─── Data for the task

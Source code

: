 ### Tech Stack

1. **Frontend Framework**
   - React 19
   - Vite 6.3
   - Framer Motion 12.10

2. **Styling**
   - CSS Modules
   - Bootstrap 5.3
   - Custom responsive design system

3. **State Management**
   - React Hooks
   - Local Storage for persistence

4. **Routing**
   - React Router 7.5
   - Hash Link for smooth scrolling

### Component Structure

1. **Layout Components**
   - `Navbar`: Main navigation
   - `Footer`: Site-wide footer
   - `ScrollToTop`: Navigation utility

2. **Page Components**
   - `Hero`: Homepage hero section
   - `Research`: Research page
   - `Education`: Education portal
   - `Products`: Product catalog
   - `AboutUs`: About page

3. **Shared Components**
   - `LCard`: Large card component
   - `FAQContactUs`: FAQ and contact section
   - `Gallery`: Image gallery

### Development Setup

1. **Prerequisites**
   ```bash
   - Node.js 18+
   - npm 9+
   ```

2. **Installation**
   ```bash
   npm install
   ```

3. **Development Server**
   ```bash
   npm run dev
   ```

──────

Return exactly what appears in the records from the line with "- Custom responsive design system" through the final line, and nothing else.

> [Solution for this problem]:
   - Custom responsive design system

3. **State Management**
   - React Hooks
   - Local Storage for persistence

4. **Routing**
   - React Router 7.5
   - Hash Link for smooth scrolling

### Component Structure

1. **Layout Components**
   - `Navbar`: Main navigation
   - `Footer`: Site-wide footer
   - `ScrollToTop`: Navigation utility

2. **Page Components**
   - `Hero`: Homepage hero section
   - `Research`: Research page
   - `Education`: Education portal
   - `Products`: Product catalog
   - `AboutUs`: About page

3. **Shared Components**
   - `LCard`: Large card component
   - `FAQContactUs`: FAQ and contact section
   - `Gallery`: Image gallery

### Development Setup

1. **Prerequisites**
   ```bash
   - Node.js 18+
   - npm 9+
   ```

2. **Installation**
   ```bash
   npm install
   ```

3. **Development Server**
   ```bash
   npm run dev
   ```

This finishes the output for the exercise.